In the now swaying light, Sam and Ben saw a twenty-pound ingot with the words “Property of the United States Treasury” clearly stamped on one side.
“I’ll be damned.” Tom whispered.
For the next twenty minutes, Tom let the camera and light descend into the darkness. At regular intervals, Sam and Ben saw the history of the Jasper unfold before their eyes. They saw nine complete bodies, body parts that had snagged on ledges, and tons of mining equipment littering the now narrowing hole. They saw hundreds of beer cans, cigarette butts, newspapers, furniture, an old pickup truck, building materials, and the hood of a Chevy pickup. They also saw a second bar of gold and a piece of a third.
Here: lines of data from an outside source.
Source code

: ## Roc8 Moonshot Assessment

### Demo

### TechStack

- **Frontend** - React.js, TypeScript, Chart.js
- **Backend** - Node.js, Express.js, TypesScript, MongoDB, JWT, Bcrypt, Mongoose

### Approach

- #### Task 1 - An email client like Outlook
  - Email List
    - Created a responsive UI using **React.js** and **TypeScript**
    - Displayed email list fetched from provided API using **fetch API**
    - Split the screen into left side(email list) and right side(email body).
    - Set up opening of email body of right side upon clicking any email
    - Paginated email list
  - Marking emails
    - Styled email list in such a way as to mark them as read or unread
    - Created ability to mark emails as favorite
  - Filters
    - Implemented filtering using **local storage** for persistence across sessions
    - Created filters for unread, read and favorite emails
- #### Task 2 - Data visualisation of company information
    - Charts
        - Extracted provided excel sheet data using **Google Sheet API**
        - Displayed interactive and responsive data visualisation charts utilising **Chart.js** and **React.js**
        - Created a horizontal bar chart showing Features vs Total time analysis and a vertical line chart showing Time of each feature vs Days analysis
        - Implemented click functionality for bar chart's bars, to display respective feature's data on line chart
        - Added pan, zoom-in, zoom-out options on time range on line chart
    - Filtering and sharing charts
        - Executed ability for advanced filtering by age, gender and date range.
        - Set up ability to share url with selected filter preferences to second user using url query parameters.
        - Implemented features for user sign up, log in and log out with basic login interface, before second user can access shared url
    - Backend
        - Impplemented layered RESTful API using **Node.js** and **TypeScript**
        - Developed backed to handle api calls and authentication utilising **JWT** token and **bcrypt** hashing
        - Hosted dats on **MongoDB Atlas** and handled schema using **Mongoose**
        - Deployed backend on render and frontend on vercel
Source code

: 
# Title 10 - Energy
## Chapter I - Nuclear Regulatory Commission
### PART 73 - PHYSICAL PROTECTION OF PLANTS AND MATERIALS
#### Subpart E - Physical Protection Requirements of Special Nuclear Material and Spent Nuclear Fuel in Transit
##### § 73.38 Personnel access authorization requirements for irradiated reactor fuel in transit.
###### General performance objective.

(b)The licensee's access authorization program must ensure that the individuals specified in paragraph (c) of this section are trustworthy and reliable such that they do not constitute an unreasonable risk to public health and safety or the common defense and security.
At three hundred feet, the camera and lights began to spin, slowly at first then wildly, creating a dizzying spectacle on Sam’s computer screen of more flotsam that had fallen into the pit and been hooked by other trash or outcroppings. “The wind’s picked up and the opening is widening,” Ben said.
With camera and lights still pointing down and the rope at 450 feet, the bottom of the pit was still not visible.
“We’re almost out of rope. Any sign of bottom?” Tom asked.
“No, and we’re losing our signal. Let go of the rope, Tom.”
“What?”
“You won’t be able to pull up the camera and lights anyway, not with all those obstructions. Just let it go and maybe we can see where it lands.”